● **What is being asked**: Restate all of the data exactly.

(Source data begins)

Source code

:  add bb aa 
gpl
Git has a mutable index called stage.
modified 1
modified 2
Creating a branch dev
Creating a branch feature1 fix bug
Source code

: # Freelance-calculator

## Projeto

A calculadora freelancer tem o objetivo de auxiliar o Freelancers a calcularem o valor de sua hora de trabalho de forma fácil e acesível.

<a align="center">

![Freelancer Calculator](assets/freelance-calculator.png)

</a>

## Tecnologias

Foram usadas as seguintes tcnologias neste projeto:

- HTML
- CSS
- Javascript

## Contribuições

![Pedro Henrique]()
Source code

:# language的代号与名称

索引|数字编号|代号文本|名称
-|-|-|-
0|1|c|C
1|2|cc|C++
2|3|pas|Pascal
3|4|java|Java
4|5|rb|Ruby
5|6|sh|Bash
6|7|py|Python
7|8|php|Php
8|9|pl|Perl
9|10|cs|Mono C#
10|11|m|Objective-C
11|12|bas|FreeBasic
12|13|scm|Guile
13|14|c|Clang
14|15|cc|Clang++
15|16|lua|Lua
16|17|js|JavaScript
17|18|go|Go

(Source data ends)

● **Response area**:
Source code

:  add bb aa 
gpl
Git has a mutable index called stage.
modified 1
modified 2
Creating a branch dev
Creating a branch feature1 fix bug
Source code

: # Freelance-calculator

## Projeto

A calculadora freelancer tem o objetivo de auxiliar o Freelancers a calcularem o valor de sua hora de trabalho de forma fácil e acesível.

<a align="center">

![Freelancer Calculator](assets/freelance-calculator.png)

</a>

## Tecnologias

Foram usadas as seguintes tcnologias neste projeto:

- HTML
- CSS
- Javascript

## Contribuições

![Pedro Henrique]()
Source code

:# language的代号与名称

索引|数字编号|代号文本|名称
-|-|-|-
0|1|c|C
1|2|cc|C++
2|3|pas|Pascal
3|4|java|Java
4|5|rb|Ruby
5|6|sh|Bash
6|7|py|Python
7|8|php|Php
8|9|pl|Perl
9|10|cs|Mono C#
10|11|m|Objective-C
11|12|bas|FreeBasic
12|13|scm|Guile
13|14|c|Clang
14|15|cc|Clang++
15|16|lua|Lua
16|17|js|JavaScript
17|18|go|Go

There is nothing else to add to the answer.